• [Instructions for the task]:
Show only those lines of the entries where the string "Время" is found.

• [Material for this exercise]:
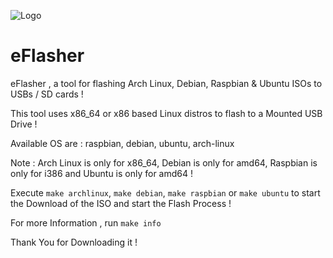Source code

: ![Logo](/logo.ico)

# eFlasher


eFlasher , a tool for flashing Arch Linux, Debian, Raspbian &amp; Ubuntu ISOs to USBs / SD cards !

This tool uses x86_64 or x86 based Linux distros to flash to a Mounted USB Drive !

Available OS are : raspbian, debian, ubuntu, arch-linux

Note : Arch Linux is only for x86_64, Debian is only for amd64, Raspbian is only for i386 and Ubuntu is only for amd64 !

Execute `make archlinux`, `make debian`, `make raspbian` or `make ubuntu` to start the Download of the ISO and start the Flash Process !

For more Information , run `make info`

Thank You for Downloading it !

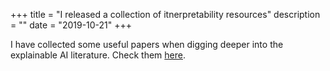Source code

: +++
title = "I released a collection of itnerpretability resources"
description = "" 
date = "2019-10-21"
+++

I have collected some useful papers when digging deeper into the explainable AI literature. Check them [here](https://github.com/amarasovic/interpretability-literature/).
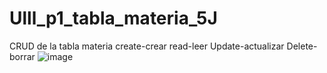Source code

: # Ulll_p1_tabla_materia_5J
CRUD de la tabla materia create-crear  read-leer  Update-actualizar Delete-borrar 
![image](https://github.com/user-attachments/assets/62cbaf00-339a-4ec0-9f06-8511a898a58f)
* * *
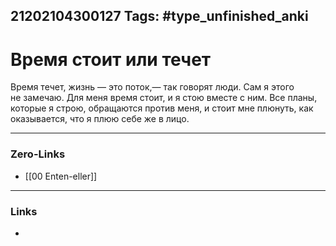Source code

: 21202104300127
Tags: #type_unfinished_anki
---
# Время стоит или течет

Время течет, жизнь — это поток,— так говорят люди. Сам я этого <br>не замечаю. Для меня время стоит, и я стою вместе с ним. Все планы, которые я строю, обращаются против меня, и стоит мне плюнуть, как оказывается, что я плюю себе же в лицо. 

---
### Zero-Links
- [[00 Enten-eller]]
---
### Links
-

• [Result of this exercise]:
# Время стоит или течет
Время течет, жизнь — это поток,— так говорят люди. Сам я этого <br>не замечаю. Для меня время стоит, и я стою вместе с ним. Все планы, которые я строю, обращаются против меня, и стоит мне плюнуть, как оказывается, что я плюю себе же в лицо. 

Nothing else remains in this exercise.